Jenny Meadows on the comeback after 'physical & mental' torture

For the last two years Jenny Meadows has felt as if she has been dangling from a precipice by her fingertips, desperately clinging onto her career and dreams while boulders of bad luck and misfortune were thrown her way.

First came the major injuries, one after the other, striking at her Achilles and then her thigh bone, but the 32-year-old hung on.

Then there was the phone call, or the "kick in the stomach" as the 2011 European Indoor champion describes it, informing her that British Athletics would no longer fund her pursuit of medals and, just when the middle-distance runner was dragging herself back to contention, she was pushed to the brink once more.

The sponsored car has now gone, as has the "nice" second motor, the Team GB funded trips to warmer climes and the monthly wage which was part of the package are now no more.

Meadows admits she has shed the occasional tear and reached for a tub of chocolate spread during the last two "turbulent" years, but with her first competitive race since last February just days away the Wigan athlete is learning to manage the return of once familiar emotions: nerves, excitement, butterflies.

"My career was being taken away from me," says Meadows, who is preparing to complete her comeback from a stress fracture to her thigh bone at this weekend's British Indoor Championships in Sheffield.

"I was hanging onto the edge of the cliff but thinking 'no, I won't let it be pulled away, I'm going to hang on' and now I'm fit, healthy and positive 2014 can be a good year. I'm back on top of that cliff again.

"I'm very resilient and it's a good job that it's a natural trait of mine. It doesn't matter what I do, even if it's cleaning the kitchen, I'll do the best job that I can."

It was back in January 1989 that a seven-year-old Meadows first joined an athletics club and for the 23 years which followed the 800m runner remained injury free except, she says, for a few insignificant niggles.

But then came 2012, the year of her home Olympics.

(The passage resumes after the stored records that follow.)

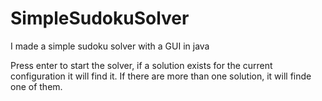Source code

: SimpleSudokuSolver
==================

I made a simple sudoku solver with a GUI in java

Press enter to start the solver, if a solution exists for the current configuration it will find it.
If there are more than one solution, it will finde one of them.
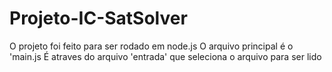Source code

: # Projeto-IC-SatSolver
O projeto foi feito para ser rodado em node.js
O arquivo principal é o 'main.js
É atraves do arquivo 'entrada' que seleciona o arquivo para ser lido
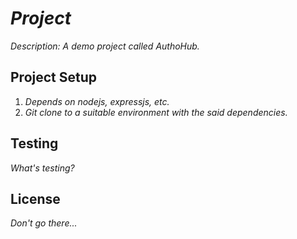 # _Project_

_Description: A demo project called AuthoHub._

## Project Setup

1. _Depends on nodejs, expressjs, etc._
2. _Git clone to a suitable environment with the said dependencies._

## Testing

_What's testing?_


## License

_Don't go there..._

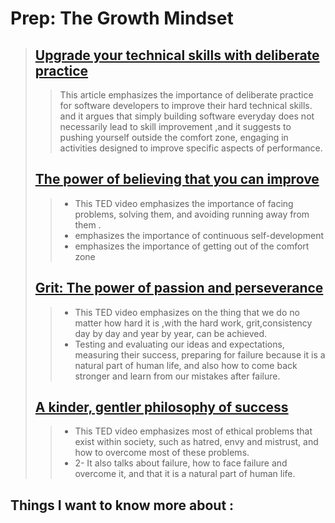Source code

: # Prep: The Growth Mindset

> ## [Upgrade your technical skills with deliberate practice](https://web.archive.org/web/20160616225417/http://www.happybearsoftware.com/upgrade-your-technical-skills-with-deliberate-practice)
>> This article emphasizes the importance of deliberate practice for software developers to improve their hard technical skills.
 and it argues that simply building software everyday does not necessarily lead to skill improvement ,and it suggests to pushing yourself outside the comfort zone, engaging in activities designed to improve specific aspects of performance.
 > ## [The power of believing that you can improve](https://www.ted.com/talks/carol_dweck_the_power_of_believing_that_you_can_improve?language=en)
 >> * This TED video emphasizes the importance of facing problems, solving them, and avoiding running away from them .
 >> * emphasizes the importance of continuous self-development
 >> * emphasizes the importance of getting out of the comfort zone
 > ## [Grit: The power of passion and perseverance](https://www.ted.com/talks/angela_lee_duckworth_grit_the_power_of_passion_and_perseverance/c)
 >> * This TED video emphasizes on the thing that we do no matter how hard it is ,with the hard work, grit,consistency day by day and year by year, can be achieved.
 >> * Testing and evaluating our ideas and expectations, measuring their success, preparing for failure because it is a natural part of human life, and also how to come back stronger and learn from our mistakes after failure.
> ## [A kinder, gentler philosophy of success](https://www.ted.com/talks/alain_de_botton_a_kinder_gentler_philosophy_of_success)
>> * This TED video emphasizes most of ethical problems that exist within society, such as hatred, envy and mistrust, and how to overcome most of these problems.
>> * 2- It also talks about failure, how to face failure and overcome it, and that it is a natural part of human life.



 ## Things I want to know more about :
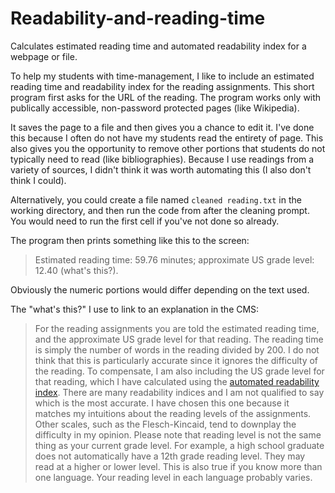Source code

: # Readability-and-reading-time
Calculates estimated reading time and automated readability index for a webpage or file.

To help my students with time-management, I like to include an estimated reading time and
readability index for the reading assignments. This short program first asks for the URL
of the reading. The program works only with publically accessible, non-password protected pages (like Wikipedia).

It saves the page to a file and then gives you a chance to edit it. I've done this because I often do not
have my students read the entirety of page. This also gives you the opportunity to remove
other portions that students do not typically need to read (like bibliographies). Because I use readings from a variety
of sources, I didn't think it was worth automating this (I also don't think I could).

Alternatively, you could create a file named `cleaned reading.txt` in the working directory, and then
run the code from after the cleaning prompt. You would need to run the first cell if you've not done
so already.

The program then prints something like this to the screen:

> Estimated reading time: 59.76 minutes; approximate US grade level: 12.40 (what's this?).

Obviously the numeric portions would differ depending on the text used.

The "what's this?" I use to link to an explanation in the CMS:

> For the reading assignments you are told the estimated reading time, and the approximate US grade level for that reading. The reading time is simply the number of  words in the reading divided by 200. I do not think that this is particularly accurate since it ignores the difficulty of the reading. To compensate, I am also 
> including the US grade level for that reading, which I have calculated using the [automated readability index](https://en.wikipedia.org/wiki/Automated_readability_index). There are many 
> readability indices and I am not qualified to say which is the most accurate. I have chosen this one because it matches my intuitions about the reading levels of  the assignments. Other scales, such as the Flesch-Kincaid, tend to downplay the difficulty in my opinion. Please note that reading level is not the same thing as  your current grade level. For example, a high school graduate does not automatically have a 12th grade reading level. They may read at a higher or lower level. 
> This is also true if you know more than one language. Your reading level in each language probably varies.
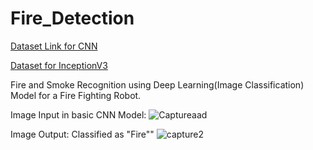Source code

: # Fire_Detection
[Dataset Link for CNN](https://drive.google.com/drive/folders/1HI_2fVUJKK2eqKVCHdal2lMPRjvf85Ud?usp=sharing)


[Dataset for InceptionV3](https://github.com/DeepQuestAI/Fire-Smoke-Dataset/releases/download/v1/FIRE-SMOKE-DATASET.zip)

Fire and Smoke Recognition using Deep Learning(Image Classification) Model for a Fire Fighting Robot.

Image Input in basic CNN Model: ![Captureaad](https://user-images.githubusercontent.com/67474853/126034973-47575fbb-d4f8-4831-bc9b-b9d2a9d62031.JPG)

Image Output: Classified as "Fire"" ![capture2](https://user-images.githubusercontent.com/67474853/126034980-81c24812-4f4a-42ef-b2c9-247c1482cdc2.JPG)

The year she tore her Achilles.

Meadows missed out on experiencing the joy of competing before 80,000 fervent, patriotic British fans. Indeed, Britain's golden summer passed her by as she "detached" herself from the bonhomie and the buzz for her own protection.

The Briton plumbed new depths, however, reaching the lowest of her lows last summer when, having recovered from the Achilles injury to hit the "best shape" of her career, she injured her thigh and was ruled out of the World Championships in Moscow.

"When the second injury came I felt so sorry for myself," says the 2009 World Championship bronze medallist.

"I was running brilliant 800m sessions and was very excited about the year to come.

"I was in my living room watching the World Championship final and I knew every move I would have made. It was the first time I've watched a world championships and thought 'I could have won that'.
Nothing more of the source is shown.